TASK DIRECTIONS. Among the entries below, count the lines holding the string "between". Respond with the number alone.

====== RECORDS PROVIDED ======

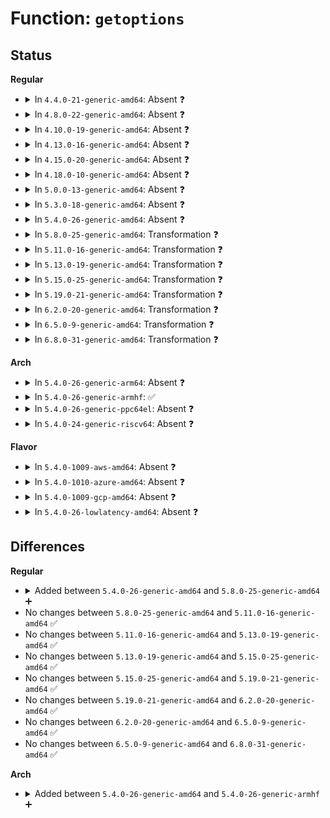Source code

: # Function: <code>getoptions</code>

## Status
<b>Regular</b>
<ul>
<li>
<details>
<summary>In <code>4.4.0-21-generic-amd64</code>: Absent ❓</summary>

```json
{
  "name": "getoptions",
  "collision_type": "Unique Static",
  "inline_type": "Selective",
  "funcs": [
    {
      "addr": 18446744071582214848,
      "name": "getoptions",
      "external": false,
      "loc": "security/keys/trusted.c:737",
      "file": "security/keys/trusted.c",
      "inline": "not declared, inlined",
      "caller_inline": [],
      "caller_func": [
        "security/keys/trusted.c:datablob_parse",
        "security/keys/trusted.c:datablob_parse"
      ]
    }
  ],
  "symbols": [
    {
      "addr": 18446744071582214848,
      "name": "getoptions.isra.4",
      "section": ".text",
      "bind": "STB_LOCAL",
      "size": 692
    }
  ]
}
```
</details>
</li>
<li>
<details>
<summary>In <code>4.8.0-22-generic-amd64</code>: Absent ❓</summary>

```json
{
  "name": "getoptions",
  "collision_type": "Unique Static",
  "inline_type": "Selective",
  "funcs": [
    {
      "addr": 18446744071582433296,
      "name": "getoptions",
      "external": false,
      "loc": "security/keys/trusted.c:737",
      "file": "security/keys/trusted.c",
      "inline": "not declared, inlined",
      "caller_inline": [],
      "caller_func": [
        "security/keys/trusted.c:datablob_parse",
        "security/keys/trusted.c:datablob_parse"
      ]
    }
  ],
  "symbols": [
    {
      "addr": 18446744071582433296,
      "name": "getoptions.isra.5",
      "section": ".text",
      "bind": "STB_LOCAL",
      "size": 737
    }
  ]
}
```
</details>
</li>
<li>
<details>
<summary>In <code>4.10.0-19-generic-amd64</code>: Absent ❓</summary>

```json
{
  "name": "getoptions",
  "collision_type": "Unique Static",
  "inline_type": "Selective",
  "funcs": [
    {
      "addr": 18446744071582525488,
      "name": "getoptions",
      "external": false,
      "loc": "security/keys/trusted.c:737",
      "file": "security/keys/trusted.c",
      "inline": "not declared, inlined",
      "caller_inline": [],
      "caller_func": [
        "security/keys/trusted.c:datablob_parse",
        "security/keys/trusted.c:datablob_parse"
      ]
    }
  ],
  "symbols": [
    {
      "addr": 18446744071582525488,
      "name": "getoptions.isra.5",
      "section": ".text",
      "bind": "STB_LOCAL",
      "size": 737
    }
  ]
}
```
</details>
</li>
<li>
<details>
<summary>In <code>4.13.0-16-generic-amd64</code>: Absent ❓</summary>

```json
{
  "name": "getoptions",
  "collision_type": "Unique Static",
  "inline_type": "Selective",
  "funcs": [
    {
      "addr": 18446744071582609072,
      "name": "getoptions",
      "external": false,
      "loc": "security/keys/trusted.c:737",
      "file": "security/keys/trusted.c",
      "inline": "not declared, inlined",
      "caller_inline": [],
      "caller_func": [
        "security/keys/trusted.c:datablob_parse",
        "security/keys/trusted.c:datablob_parse"
      ]
    }
  ],
  "symbols": [
    {
      "addr": 18446744071582609072,
      "name": "getoptions.isra.4",
      "section": ".text",
      "bind": "STB_LOCAL",
      "size": 772
    }
  ]
}
```
</details>
</li>
<li>
<details>
<summary>In <code>4.15.0-20-generic-amd64</code>: Absent ❓</summary>

```json
{
  "name": "getoptions",
  "collision_type": "Unique Static",
  "inline_type": "Selective",
  "funcs": [
    {
      "addr": 18446744071582762640,
      "name": "getoptions",
      "external": false,
      "loc": "security/keys/trusted.c:737",
      "file": "security/keys/trusted.c",
      "inline": "not declared, inlined",
      "caller_inline": [],
      "caller_func": [
        "security/keys/trusted.c:datablob_parse",
        "security/keys/trusted.c:datablob_parse"
      ]
    }
  ],
  "symbols": [
    {
      "addr": 18446744071582762640,
      "name": "getoptions.isra.4",
      "section": ".text",
      "bind": "STB_LOCAL",
      "size": 778
    }
  ]
}
```
</details>
</li>
<li>
<details>
<summary>In <code>4.18.0-10-generic-amd64</code>: Absent ❓</summary>

```json
{
  "name": "getoptions",
  "collision_type": "Unique Static",
  "inline_type": "Selective",
  "funcs": [
    {
      "addr": 18446744071582962880,
      "name": "getoptions",
      "external": false,
      "loc": "security/keys/trusted.c:736",
      "file": "security/keys/trusted.c",
      "inline": "not declared, inlined",
      "caller_inline": [],
      "caller_func": [
        "security/keys/trusted.c:datablob_parse",
        "security/keys/trusted.c:datablob_parse"
      ]
    }
  ],
  "symbols": [
    {
      "addr": 18446744071582962880,
      "name": "getoptions.isra.4",
      "section": ".text",
      "bind": "STB_LOCAL",
      "size": 754
    }
  ]
}
```
</details>
</li>
<li>
<details>
<summary>In <code>5.0.0-13-generic-amd64</code>: Absent ❓</summary>

```json
{
  "name": "getoptions",
  "collision_type": "Unique Static",
  "inline_type": "Selective",
  "funcs": [
    {
      "addr": 18446744071583075584,
      "name": "getoptions",
      "external": false,
      "loc": "security/keys/trusted.c:740",
      "file": "security/keys/trusted.c",
      "inline": "not declared, inlined",
      "caller_inline": [],
      "caller_func": [
        "security/keys/trusted.c:datablob_parse"
      ]
    }
  ],
  "symbols": [
    {
      "addr": 18446744071583075584,
      "name": "getoptions.isra.4",
      "section": ".text",
      "bind": "STB_LOCAL",
      "size": 796
    }
  ]
}
```
</details>
</li>
<li>
<details>
<summary>In <code>5.3.0-18-generic-amd64</code>: Absent ❓</summary>

```json
{
  "name": "getoptions",
  "collision_type": "Unique Static",
  "inline_type": "Selective",
  "funcs": [
    {
      "addr": 0,
      "name": "getoptions",
      "external": false,
      "loc": "security/keys/trusted.c:745",
      "file": "security/keys/trusted.c",
      "inline": "not declared, inlined",
      "caller_inline": [],
      "caller_func": [
        "security/keys/trusted.c:datablob_parse"
      ]
    }
  ],
  "symbols": [
    {
      "addr": 18446744071583258752,
      "name": "getoptions.isra.0",
      "section": ".text",
      "bind": "STB_LOCAL",
      "size": 764
    },
    {
      "addr": 18446744071583266326,
      "name": "getoptions.isra.0.cold",
      "section": ".text",
      "bind": "STB_LOCAL",
      "size": 23
    }
  ]
}
```
</details>
</li>
<li>
<details>
<summary>In <code>5.4.0-26-generic-amd64</code>: Absent ❓</summary>

```json
{
  "name": "getoptions",
  "collision_type": "Unique Static",
  "inline_type": "Selective",
  "funcs": [
    {
      "addr": 0,
      "name": "getoptions",
      "external": false,
      "loc": "security/keys/trusted.c:745",
      "file": "security/keys/trusted.c",
      "inline": "not declared, inlined",
      "caller_inline": [],
      "caller_func": [
        "security/keys/trusted.c:datablob_parse"
      ]
    }
  ],
  "symbols": [
    {
      "addr": 18446744071583364640,
      "name": "getoptions.isra.0",
      "section": ".text",
      "bind": "STB_LOCAL",
      "size": 764
    },
    {
      "addr": 18446744071583372228,
      "name": "getoptions.isra.0.cold",
      "section": ".text",
      "bind": "STB_LOCAL",
      "size": 23
    }
  ]
}
```
</details>
</li>
<li>
<details>
<summary>In <code>5.8.0-25-generic-amd64</code>: Transformation ❓</summary>

```c
int getoptions(char * c, struct trusted_key_payload * pay, struct trusted_key_options * opt)
```

```json
{
  "name": "getoptions",
  "collision_type": "Unique Static",
  "inline_type": "No",
  "funcs": [
    {
      "addr": 0,
      "name": "getoptions",
      "external": false,
      "loc": "security/keys/trusted-keys/trusted_tpm1.c:731",
      "file": "security/keys/trusted-keys/trusted_tpm1.c",
      "inline": "seen, unknown",
      "caller_inline": [],
      "caller_func": [
        "security/keys/trusted-keys/trusted_tpm1.c:datablob_parse"
      ]
    }
  ],
  "symbols": [
    {
      "addr": 18446744071583698384,
      "name": "getoptions",
      "section": ".text",
      "bind": "STB_LOCAL",
      "size": 748
    },
    {
      "addr": 18446744071583707071,
      "name": "getoptions.cold",
      "section": ".text",
      "bind": "STB_LOCAL",
      "size": 23
    }
  ]
}
```
</details>
</li>
<li>
<details>
<summary>In <code>5.11.0-16-generic-amd64</code>: Transformation ❓</summary>

```c
int getoptions(char * c, struct trusted_key_payload * pay, struct trusted_key_options * opt)
```

```json
{
  "name": "getoptions",
  "collision_type": "Unique Static",
  "inline_type": "No",
  "funcs": [
    {
      "addr": 0,
      "name": "getoptions",
      "external": false,
      "loc": "security/keys/trusted-keys/trusted_tpm1.c:741",
      "file": "security/keys/trusted-keys/trusted_tpm1.c",
      "inline": "seen, unknown",
      "caller_inline": [],
      "caller_func": [
        "security/keys/trusted-keys/trusted_tpm1.c:datablob_parse"
      ]
    }
  ],
  "symbols": [
    {
      "addr": 18446744071583819648,
      "name": "getoptions",
      "section": ".text",
      "bind": "STB_LOCAL",
      "size": 759
    },
    {
      "addr": 18446744071591361551,
      "name": "getoptions.cold",
      "section": ".text",
      "bind": "STB_LOCAL",
      "size": 23
    }
  ]
}
```
</details>
</li>
<li>
<details>
<summary>In <code>5.13.0-19-generic-amd64</code>: Transformation ❓</summary>

```c
int getoptions(char * c, struct trusted_key_payload * pay, struct trusted_key_options * opt)
```

```json
{
  "name": "getoptions",
  "collision_type": "Unique Static",
  "inline_type": "No",
  "funcs": [
    {
      "addr": 0,
      "name": "getoptions",
      "external": false,
      "loc": "security/keys/trusted-keys/trusted_tpm1.c:732",
      "file": "security/keys/trusted-keys/trusted_tpm1.c",
      "inline": "seen, unknown",
      "caller_inline": [],
      "caller_func": [
        "security/keys/trusted-keys/trusted_tpm1.c:trusted_tpm_unseal",
        "security/keys/trusted-keys/trusted_tpm1.c:trusted_tpm_seal"
      ]
    }
  ],
  "symbols": [
    {
      "addr": 18446744071583845024,
      "name": "getoptions",
      "section": ".text",
      "bind": "STB_LOCAL",
      "size": 858
    },
    {
      "addr": 18446744071591304473,
      "name": "getoptions.cold",
      "section": ".text",
      "bind": "STB_LOCAL",
      "size": 23
    }
  ]
}
```
</details>
</li>
<li>
<details>
<summary>In <code>5.15.0-25-generic-amd64</code>: Transformation ❓</summary>

```c
int getoptions(char * c, struct trusted_key_payload * pay, struct trusted_key_options * opt)
```

```json
{
  "name": "getoptions",
  "collision_type": "Unique Static",
  "inline_type": "No",
  "funcs": [
    {
      "addr": 0,
      "name": "getoptions",
      "external": false,
      "loc": "security/keys/trusted-keys/trusted_tpm1.c:732",
      "file": "security/keys/trusted-keys/trusted_tpm1.c",
      "inline": "seen, unknown",
      "caller_inline": [],
      "caller_func": [
        "security/keys/trusted-keys/trusted_tpm1.c:trusted_tpm_unseal",
        "security/keys/trusted-keys/trusted_tpm1.c:trusted_tpm_seal"
      ]
    }
  ],
  "symbols": [
    {
      "addr": 18446744071584208000,
      "name": "getoptions",
      "section": ".text",
      "bind": "STB_LOCAL",
      "size": 927
    },
    {
      "addr": 18446744071592292234,
      "name": "getoptions.cold",
      "section": ".text",
      "bind": "STB_LOCAL",
      "size": 23
    }
  ]
}
```
</details>
</li>
<li>
<details>
<summary>In <code>5.19.0-21-generic-amd64</code>: Transformation ❓</summary>

```c
int getoptions(char * c, struct trusted_key_payload * pay, struct trusted_key_options * opt)
```

```json
{
  "name": "getoptions",
  "collision_type": "Unique Static",
  "inline_type": "No",
  "funcs": [
    {
      "addr": 0,
      "name": "getoptions",
      "external": false,
      "loc": "security/keys/trusted-keys/trusted_tpm1.c:732",
      "file": "security/keys/trusted-keys/trusted_tpm1.c",
      "inline": "seen, unknown",
      "caller_inline": [],
      "caller_func": [
        "security/keys/trusted-keys/trusted_tpm1.c:trusted_tpm_unseal",
        "security/keys/trusted-keys/trusted_tpm1.c:trusted_tpm_seal"
      ]
    }
  ],
  "symbols": [
    {
      "addr": 18446744071584811024,
      "name": "getoptions",
      "section": ".text",
      "bind": "STB_LOCAL",
      "size": 967
    },
    {
      "addr": 18446744071594074411,
      "name": "getoptions.cold",
      "section": ".text",
      "bind": "STB_LOCAL",
      "size": 17
    }
  ]
}
```
</details>
</li>
<li>
<details>
<summary>In <code>6.2.0-20-generic-amd64</code>: Transformation ❓</summary>

```c
int getoptions(char * c, struct trusted_key_payload * pay, struct trusted_key_options * opt)
```

```json
{
  "name": "getoptions",
  "collision_type": "Unique Static",
  "inline_type": "No",
  "funcs": [
    {
      "addr": 0,
      "name": "getoptions",
      "external": false,
      "loc": "security/keys/trusted-keys/trusted_tpm1.c:732",
      "file": "security/keys/trusted-keys/trusted_tpm1.c",
      "inline": "seen, unknown",
      "caller_inline": [],
      "caller_func": [
        "security/keys/trusted-keys/trusted_tpm1.c:trusted_tpm_unseal",
        "security/keys/trusted-keys/trusted_tpm1.c:trusted_tpm_seal"
      ]
    }
  ],
  "symbols": [
    {
      "addr": 18446744071585509872,
      "name": "getoptions",
      "section": ".text",
      "bind": "STB_LOCAL",
      "size": 1091
    },
    {
      "addr": 18446744071596093816,
      "name": "getoptions.cold",
      "section": ".text",
      "bind": "STB_LOCAL",
      "size": 31
    }
  ]
}
```
</details>
</li>
<li>
<details>
<summary>In <code>6.5.0-9-generic-amd64</code>: Transformation ❓</summary>

```c
int getoptions(char * c, struct trusted_key_payload * pay, struct trusted_key_options * opt)
```

```json
{
  "name": "getoptions",
  "collision_type": "Unique Static",
  "inline_type": "No",
  "funcs": [
    {
      "addr": 0,
      "name": "getoptions",
      "external": false,
      "loc": "security/keys/trusted-keys/trusted_tpm1.c:732",
      "file": "security/keys/trusted-keys/trusted_tpm1.c",
      "inline": "seen, unknown",
      "caller_inline": [],
      "caller_func": [
        "security/keys/trusted-keys/trusted_tpm1.c:trusted_tpm_unseal",
        "security/keys/trusted-keys/trusted_tpm1.c:trusted_tpm_seal"
      ]
    }
  ],
  "symbols": [
    {
      "addr": 18446744071585741536,
      "name": "getoptions",
      "section": ".text",
      "bind": "STB_LOCAL",
      "size": 1137
    },
    {
      "addr": 18446744071596617204,
      "name": "getoptions.cold",
      "section": ".text",
      "bind": "STB_LOCAL",
      "size": 41
    }
  ]
}
```
</details>
</li>
<li>
<details>
<summary>In <code>6.8.0-31-generic-amd64</code>: Transformation ❓</summary>

```c
int getoptions(char * c, struct trusted_key_payload * pay, struct trusted_key_options * opt)
```

```json
{
  "name": "getoptions",
  "collision_type": "Unique Static",
  "inline_type": "No",
  "funcs": [
    {
      "addr": 0,
      "name": "getoptions",
      "external": false,
      "loc": "security/keys/trusted-keys/trusted_tpm1.c:732",
      "file": "security/keys/trusted-keys/trusted_tpm1.c",
      "inline": "seen, unknown",
      "caller_inline": [],
      "caller_func": [
        "security/keys/trusted-keys/trusted_tpm1.c:trusted_tpm_unseal",
        "security/keys/trusted-keys/trusted_tpm1.c:trusted_tpm_seal"
      ]
    }
  ],
  "symbols": [
    {
      "addr": 18446744071585988832,
      "name": "getoptions",
      "section": ".text",
      "bind": "STB_LOCAL",
      "size": 1137
    },
    {
      "addr": 18446744071597523086,
      "name": "getoptions.cold",
      "section": ".text",
      "bind": "STB_LOCAL",
      "size": 41
    }
  ]
}
```
</details>
</li>
</ul>
<b>Arch</b>
<ul>
<li>
<details>
<summary>In <code>5.4.0-26-generic-arm64</code>: Absent ❓</summary>

```json
{
  "name": "getoptions",
  "collision_type": "Unique Static",
  "inline_type": "Selective",
  "funcs": [
    {
      "addr": 18446603336495115272,
      "name": "getoptions",
      "external": false,
      "loc": "security/keys/trusted.c:745",
      "file": "security/keys/trusted.c",
      "inline": "not declared, inlined",
      "caller_inline": [],
      "caller_func": [
        "security/keys/trusted.c:datablob_parse"
      ]
    }
  ],
  "symbols": [
    {
      "addr": 18446603336495115272,
      "name": "getoptions.isra.0",
      "section": ".text",
      "bind": "STB_LOCAL",
      "size": 880
    }
  ]
}
```
</details>
</li>
<li>
<details>
<summary>In <code>5.4.0-26-generic-armhf</code>: ✅</summary>

```c
int getoptions(char * c, struct trusted_key_payload * pay, struct trusted_key_options * opt)
```

```json
{
  "name": "getoptions",
  "collision_type": "Unique Static",
  "inline_type": "No",
  "funcs": [
    {
      "addr": 3228501996,
      "name": "getoptions",
      "external": false,
      "loc": "security/keys/trusted.c:745",
      "file": "security/keys/trusted.c",
      "inline": "seen, unknown",
      "caller_inline": [],
      "caller_func": [
        "security/keys/trusted.c:datablob_parse"
      ]
    }
  ],
  "symbols": [
    {
      "addr": 3228501996,
      "name": "getoptions",
      "section": ".text",
      "bind": "STB_LOCAL",
      "size": 792
    }
  ]
}
```
</details>
</li>
<li>
<details>
<summary>In <code>5.4.0-26-generic-ppc64el</code>: Absent ❓</summary>

```json
{
  "name": "getoptions",
  "collision_type": "Unique Static",
  "inline_type": "Selective",
  "funcs": [
    {
      "addr": 13835058055289016752,
      "name": "getoptions",
      "external": false,
      "loc": "security/keys/trusted.c:745",
      "file": "security/keys/trusted.c",
      "inline": "not declared, inlined",
      "caller_inline": [],
      "caller_func": [
        "security/keys/trusted.c:datablob_parse",
        "security/keys/trusted.c:datablob_parse"
      ]
    }
  ],
  "symbols": [
    {
      "addr": 13835058055289016752,
      "name": "getoptions.isra.0",
      "section": ".text",
      "bind": "STB_LOCAL",
      "size": 1572
    }
  ]
}
```
</details>
</li>
<li>
<details>
<summary>In <code>5.4.0-24-generic-riscv64</code>: Absent ❓</summary>

```json
{
  "name": "getoptions",
  "collision_type": "Unique Static",
  "inline_type": "Selective",
  "funcs": [
    {
      "addr": 18446743936274369390,
      "name": "getoptions",
      "external": false,
      "loc": "security/keys/trusted.c:745",
      "file": "security/keys/trusted.c",
      "inline": "not declared, inlined",
      "caller_inline": [],
      "caller_func": [
        "security/keys/trusted.c:datablob_parse",
        "security/keys/trusted.c:datablob_parse"
      ]
    }
  ],
  "symbols": [
    {
      "addr": 18446743936274369390,
      "name": "getoptions.isra.0",
      "section": ".text",
      "bind": "STB_LOCAL",
      "size": 718
    }
  ]
}
```
</details>
</li>
</ul>
<b>Flavor</b>
<ul>
<li>
<details>
<summary>In <code>5.4.0-1009-aws-amd64</code>: Absent ❓</summary>

```json
{
  "name": "getoptions",
  "collision_type": "Unique Static",
  "inline_type": "Selective",
  "funcs": [
    {
      "addr": 0,
      "name": "getoptions",
      "external": false,
      "loc": "security/keys/trusted.c:745",
      "file": "security/keys/trusted.c",
      "inline": "not declared, inlined",
      "caller_inline": [],
      "caller_func": [
        "security/keys/trusted.c:datablob_parse"
      ]
    }
  ],
  "symbols": [
    {
      "addr": 18446744071583333376,
      "name": "getoptions.isra.0",
      "section": ".text",
      "bind": "STB_LOCAL",
      "size": 764
    },
    {
      "addr": 18446744071583340964,
      "name": "getoptions.isra.0.cold",
      "section": ".text",
      "bind": "STB_LOCAL",
      "size": 23
    }
  ]
}
```
</details>
</li>
<li>
<details>
<summary>In <code>5.4.0-1010-azure-amd64</code>: Absent ❓</summary>

```json
{
  "name": "getoptions",
  "collision_type": "Unique Static",
  "inline_type": "Selective",
  "funcs": [
    {
      "addr": 0,
      "name": "getoptions",
      "external": false,
      "loc": "security/keys/trusted.c:745",
      "file": "security/keys/trusted.c",
      "inline": "not declared, inlined",
      "caller_inline": [],
      "caller_func": [
        "security/keys/trusted.c:datablob_parse"
      ]
    }
  ],
  "symbols": [
    {
      "addr": 18446744071583270480,
      "name": "getoptions.isra.0",
      "section": ".text",
      "bind": "STB_LOCAL",
      "size": 764
    },
    {
      "addr": 18446744071583278068,
      "name": "getoptions.isra.0.cold",
      "section": ".text",
      "bind": "STB_LOCAL",
      "size": 23
    }
  ]
}
```
</details>
</li>
<li>
<details>
<summary>In <code>5.4.0-1009-gcp-amd64</code>: Absent ❓</summary>

```json
{
  "name": "getoptions",
  "collision_type": "Unique Static",
  "inline_type": "Selective",
  "funcs": [
    {
      "addr": 0,
      "name": "getoptions",
      "external": false,
      "loc": "security/keys/trusted.c:745",
      "file": "security/keys/trusted.c",
      "inline": "not declared, inlined",
      "caller_inline": [],
      "caller_func": [
        "security/keys/trusted.c:datablob_parse"
      ]
    }
  ],
  "symbols": [
    {
      "addr": 18446744071583317152,
      "name": "getoptions.isra.0",
      "section": ".text",
      "bind": "STB_LOCAL",
      "size": 764
    },
    {
      "addr": 18446744071583324740,
      "name": "getoptions.isra.0.cold",
      "section": ".text",
      "bind": "STB_LOCAL",
      "size": 23
    }
  ]
}
```
</details>
</li>
<li>
<details>
<summary>In <code>5.4.0-26-lowlatency-amd64</code>: Absent ❓</summary>

```json
{
  "name": "getoptions",
  "collision_type": "Unique Static",
  "inline_type": "Selective",
  "funcs": [
    {
      "addr": 0,
      "name": "getoptions",
      "external": false,
      "loc": "security/keys/trusted.c:745",
      "file": "security/keys/trusted.c",
      "inline": "not declared, inlined",
      "caller_inline": [],
      "caller_func": [
        "security/keys/trusted.c:datablob_parse"
      ]
    }
  ],
  "symbols": [
    {
      "addr": 18446744071583412176,
      "name": "getoptions.isra.0",
      "section": ".text",
      "bind": "STB_LOCAL",
      "size": 764
    },
    {
      "addr": 18446744071583419764,
      "name": "getoptions.isra.0.cold",
      "section": ".text",
      "bind": "STB_LOCAL",
      "size": 23
    }
  ]
}
```
</details>
</li>
</ul>

## Differences
<b>Regular</b>
<ul>
<li>
<details>
<summary>Added between <code>5.4.0-26-generic-amd64</code> and <code>5.8.0-25-generic-amd64</code> ➕</summary>

```c
int getoptions(char * c, struct trusted_key_payload * pay, struct trusted_key_options * opt)
```
</details>
</li>
<li>
No changes between <code>5.8.0-25-generic-amd64</code> and <code>5.11.0-16-generic-amd64</code> ✅
</li>
<li>
No changes between <code>5.11.0-16-generic-amd64</code> and <code>5.13.0-19-generic-amd64</code> ✅
</li>
<li>
No changes between <code>5.13.0-19-generic-amd64</code> and <code>5.15.0-25-generic-amd64</code> ✅
</li>
<li>
No changes between <code>5.15.0-25-generic-amd64</code> and <code>5.19.0-21-generic-amd64</code> ✅
</li>
<li>
No changes between <code>5.19.0-21-generic-amd64</code> and <code>6.2.0-20-generic-amd64</code> ✅
</li>
<li>
No changes between <code>6.2.0-20-generic-amd64</code> and <code>6.5.0-9-generic-amd64</code> ✅
</li>
<li>
No changes between <code>6.5.0-9-generic-amd64</code> and <code>6.8.0-31-generic-amd64</code> ✅
</li>
</ul>
<b>Arch</b>
<ul>
<li>
<details>
<summary>Added between <code>5.4.0-26-generic-amd64</code> and <code>5.4.0-26-generic-armhf</code> ➕</summary>

```c
int getoptions(char * c, struct trusted_key_payload * pay, struct trusted_key_options * opt)
```
</details>
</li>
</ul>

======

RESULT. 9